If we read the news, we hear of a world fractured and full of sin. We know that as countries engage in war, there is another invisible war taking place. From Blessed John Henry Newman we have learned that the world as created by God is good, but as it stands now is our enemy. If we are going to be on guard against the world, we have to know more about what the world is and who we are.
As members of the Church, Scripture contrasts us with the world, “We know that we are of God, and the whole world is in the power of the evil one (1 John 5:19).” But being opposed to the world does not mean we are separate from it at present:
“The Church is a body, gathered together in the world, and in a process of separation from it. The world’s power, alas! is over the Church, because the Church has gone forth into the world to save the world. All Christians are in the world, and of the world, so far as sin still has dominion over them; and not even the best of us is clean every whit from sin.”
Today, as others have been in ages past, we may be tempted to run from the world and form separate communities. Certainly there is a place for the monastic calling, but no community should operate under the illusion that is otherworldly, or does not also resemble society in “holding and maintaining many errors, and countenancing many bad practices. Evil ever floats to the top.” We cannot escape the world, simply because the world is in us, too.
This world within us is clearly visible. In fact, Newman asks why the good side of us Christians is seen less than the worldly side, and he answers with three reasons. First, there is plainly less good than bad in us. Second, “because evil forces itself upon general notice, and good does not.” In other words, sin makes the headlines.
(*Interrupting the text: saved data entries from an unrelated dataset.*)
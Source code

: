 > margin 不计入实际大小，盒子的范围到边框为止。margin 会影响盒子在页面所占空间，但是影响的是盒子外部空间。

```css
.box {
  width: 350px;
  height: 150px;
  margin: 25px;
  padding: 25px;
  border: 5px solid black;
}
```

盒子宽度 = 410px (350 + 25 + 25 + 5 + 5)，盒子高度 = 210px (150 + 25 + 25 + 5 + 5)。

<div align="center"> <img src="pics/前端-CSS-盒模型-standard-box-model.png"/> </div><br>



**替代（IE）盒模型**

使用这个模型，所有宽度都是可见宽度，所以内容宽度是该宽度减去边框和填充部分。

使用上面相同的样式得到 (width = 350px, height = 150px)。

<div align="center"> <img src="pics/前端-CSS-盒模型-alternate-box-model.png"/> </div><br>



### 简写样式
And third, because only God sees man’s heart, but men see only other men’s actions: “And since there are numberless ways of doing wrong, and but one of doing right, and numberless ways too of regarding and judging the conduct of others, no wonder that even the better sort of men, much more the generality, are, and seem to be, so sinful.”
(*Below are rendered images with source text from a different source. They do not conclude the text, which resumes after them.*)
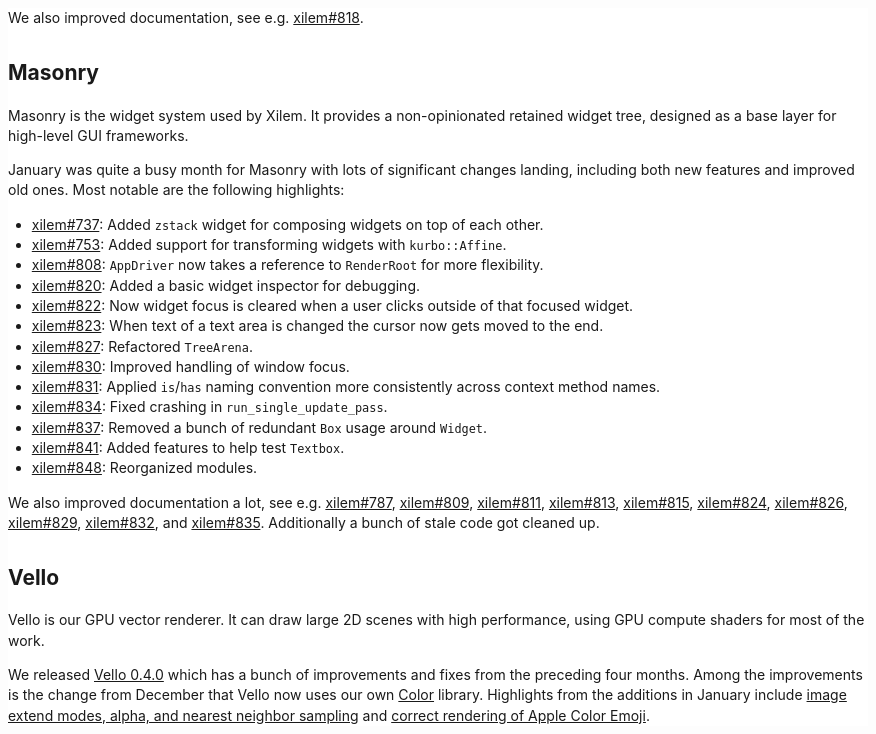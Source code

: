 We also improved documentation, see e.g. [xilem#818][].

## Masonry

Masonry is the widget system used by Xilem.
It provides a non-opinionated retained widget tree, designed as a base layer for high-level GUI frameworks.

January was quite a busy month for Masonry with lots of significant changes landing, including both new features and improved old ones.
Most notable are the following highlights:

- [xilem#737][]: Added `zstack` widget for composing widgets on top of each other.
- [xilem#753][]: Added support for transforming widgets with `kurbo::Affine`.
- [xilem#808][]: `AppDriver` now takes a reference to `RenderRoot` for more flexibility.
- [xilem#820][]: Added a basic widget inspector for debugging.
- [xilem#822][]: Now widget focus is cleared when a user clicks outside of that focused widget.
- [xilem#823][]: When text of a text area is changed the cursor now gets moved to the end.
- [xilem#827][]: Refactored `TreeArena`.
- [xilem#830][]: Improved handling of window focus.
- [xilem#831][]: Applied `is`/`has` naming convention more consistently across context method names.
- [xilem#834][]: Fixed crashing in `run_single_update_pass`.
- [xilem#837][]: Removed a bunch of redundant `Box` usage around `Widget`.
- [xilem#841][]: Added features to help test `Textbox`.
- [xilem#848][]: Reorganized modules.

We also improved documentation a lot, see e.g. [xilem#787][], [xilem#809][], [xilem#811][], [xilem#813][], [xilem#815][], [xilem#824][], [xilem#826][], [xilem#829][], [xilem#832][], and [xilem#835][].
Additionally a bunch of stale code got cleaned up.

## Vello

Vello is our GPU vector renderer.
It can draw large 2D scenes with high performance, using GPU compute shaders for most of the work.

We released [Vello 0.4.0][] which has a bunch of improvements and fixes from the preceding four months.
Among the improvements is the change from December that Vello now uses our own [Color][] library.
Highlights from the additions in January include [image extend modes, alpha, and nearest neighbor sampling][vello#766] and [correct rendering of Apple Color Emoji][vello#792].

<figure>

[xilem#420]: https://github.com/linebender/xilem/pull/420
[xilem#737]: https://github.com/linebender/xilem/pull/737
[xilem#753]: https://github.com/linebender/xilem/pull/753
[xilem#787]: https://github.com/linebender/xilem/pull/787
[xilem#806]: https://github.com/linebender/xilem/pull/806
[xilem#808]: https://github.com/linebender/xilem/pull/808
[xilem#809]: https://github.com/linebender/xilem/pull/809
[xilem#811]: https://github.com/linebender/xilem/pull/811
[xilem#813]: https://github.com/linebender/xilem/pull/813
[xilem#815]: https://github.com/linebender/xilem/pull/815
[xilem#818]: https://github.com/linebender/xilem/pull/818
[xilem#820]: https://github.com/linebender/xilem/pull/820
[xilem#822]: https://github.com/linebender/xilem/pull/822
[xilem#823]: https://github.com/linebender/xilem/pull/823
[xilem#824]: https://github.com/linebender/xilem/pull/824
[xilem#826]: https://github.com/linebender/xilem/pull/826
[xilem#827]: https://github.com/linebender/xilem/pull/827
[xilem#828]: https://github.com/linebender/xilem/pull/828
[xilem#829]: https://github.com/linebender/xilem/pull/829
[xilem#830]: https://github.com/linebender/xilem/pull/830
[xilem#831]: https://github.com/linebender/xilem/pull/831
[xilem#832]: https://github.com/linebender/xilem/pull/832
[xilem#833]: https://github.com/linebender/xilem/pull/833
[xilem#834]: https://github.com/linebender/xilem/pull/834
[xilem#835]: https://github.com/linebender/xilem/pull/835
[xilem#837]: https://github.com/linebender/xilem/pull/837
[xilem#840]: https://github.com/linebender/xilem/pull/840
[xilem#841]: https://github.com/linebender/xilem/pull/841
[xilem#848]: https://github.com/linebender/xilem/pull/848
[Vello 0.4.0]: https://github.com/linebender/vello/releases/tag/v0.4.0
[vello#766]: https://github.com/linebender/vello/pull/766
[vello#791]: https://github.com/linebender/vello/pull/791
[vello#792]: https://github.com/linebender/vello/pull/792
[kurbo#409]: https://github.com/linebender/kurbo/pull/409
[parley#238]: https://github.com/linebender/parley/pull/238
[parley#239]: https://github.com/linebender/parley/pull/239
[parley#241]: https://github.com/linebender/parley/pull/241
[parley#244]: https://github.com/linebender/parley/pull/244
[parley#245]: https://github.com/linebender/parley/pull/245
[parley#249]: https://github.com/linebender/parley/pull/249
[parley#254]: https://github.com/linebender/parley/pull/254
[parley#256]: https://github.com/linebender/parley/pull/256
[CSS white space model]: https://www.w3.org/TR/CSS2/text.html#white-space-model
[Peniko 0.3.1]: https://github.com/linebender/peniko/releases/tag/v0.3.1
[Color]: https://docs.rs/color/
[CSS Color Module Level 4]: https://www.w3.org/TR/css-color-4/
[Color 0.2.2]: https://github.com/linebender/color/releases/tag/v0.2.2
[Color 0.2.3]: https://github.com/linebender/color/releases/tag/v0.2.3
[color#124]: https://github.com/linebender/color/pull/124
[color#135]: https://github.com/linebender/color/pull/135
[color#136]: https://github.com/linebender/color/pull/136
[velato#49]: https://github.com/linebender/velato/pull/49
[Vello SVG 0.6.0]: https://github.com/linebender/vello_svg/releases/tag/v0.6.0
[vello_svg#50]: https://github.com/linebender/vello_svg/pull/50
[vello_svg#53]: https://github.com/linebender/vello_svg/pull/53
[Kompari]: https://github.com/linebender/kompari
[kompari#13]: https://github.com/linebender/kompari/pull/13
[kompari#14]: https://github.com/linebender/kompari/pull/14
[kompari#16]: https://github.com/linebender/kompari/pull/16
[resvg#873]: https://github.com/linebender/resvg/pull/873
[resvg#878]: https://github.com/linebender/resvg/pull/878
[SVG Types 0.15.3]: https://github.com/linebender/svgtypes/releases/tag/v0.15.3
[tiny-skia#146]: https://github.com/linebender/tiny-skia/pull/146
[SimpleCSS 0.2.2]: https://github.com/linebender/simplecss/releases/tag/v0.2.2
[Potato design doc]: https://docs.google.com/document/d/1gEqf7ehTzd89Djf_VpkL0B_Fb15e0w5fuv_UzyacAPU/edit?usp=sharing
[Potato zulip thread]: https://xi.zulipchat.com/#narrow/channel/197075-gpu/topic/Potato.20-.20a.20paper.20design.20for.20a.20CPU.2FGPU.20hybrid.20renderer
It is not possible then, to separate men into groups and say that some of them are of the world while we are not. It is likewise absurd to say we reject the world; for in doing so we reject ourselves. But it is possible to defeat our enemy if we see where it resides. “Look not about for the world as some vast and gigantic evil far off—its temptations are close to you, apt and ready, suddenly offered and subtle in their address. Try to bring down the words of Scripture to common life, and to recognize the evil in which this world lies, in your own hearts,” Newman urges.
We must ask ourselves what things of this world we have become too attached to, what secret sins enslave us, what good things have become idols in our lives. Newman concludes:
“When our Saviour comes, He will destroy this world, even His own work, and much more the lusts of the world, which are of the evil one; then at length we must lose the world, even if we cannot bring ourselves to part with it now. And we shall perish with the world, if on that day its lusts are found within us. “’The world passeth away, and the lust thereof, but he that doeth the will of God abideth for ever.’”
Setting aside our judgment of others, we can get to work on ourselves. This is the work God has called us to and given us the grace to complete.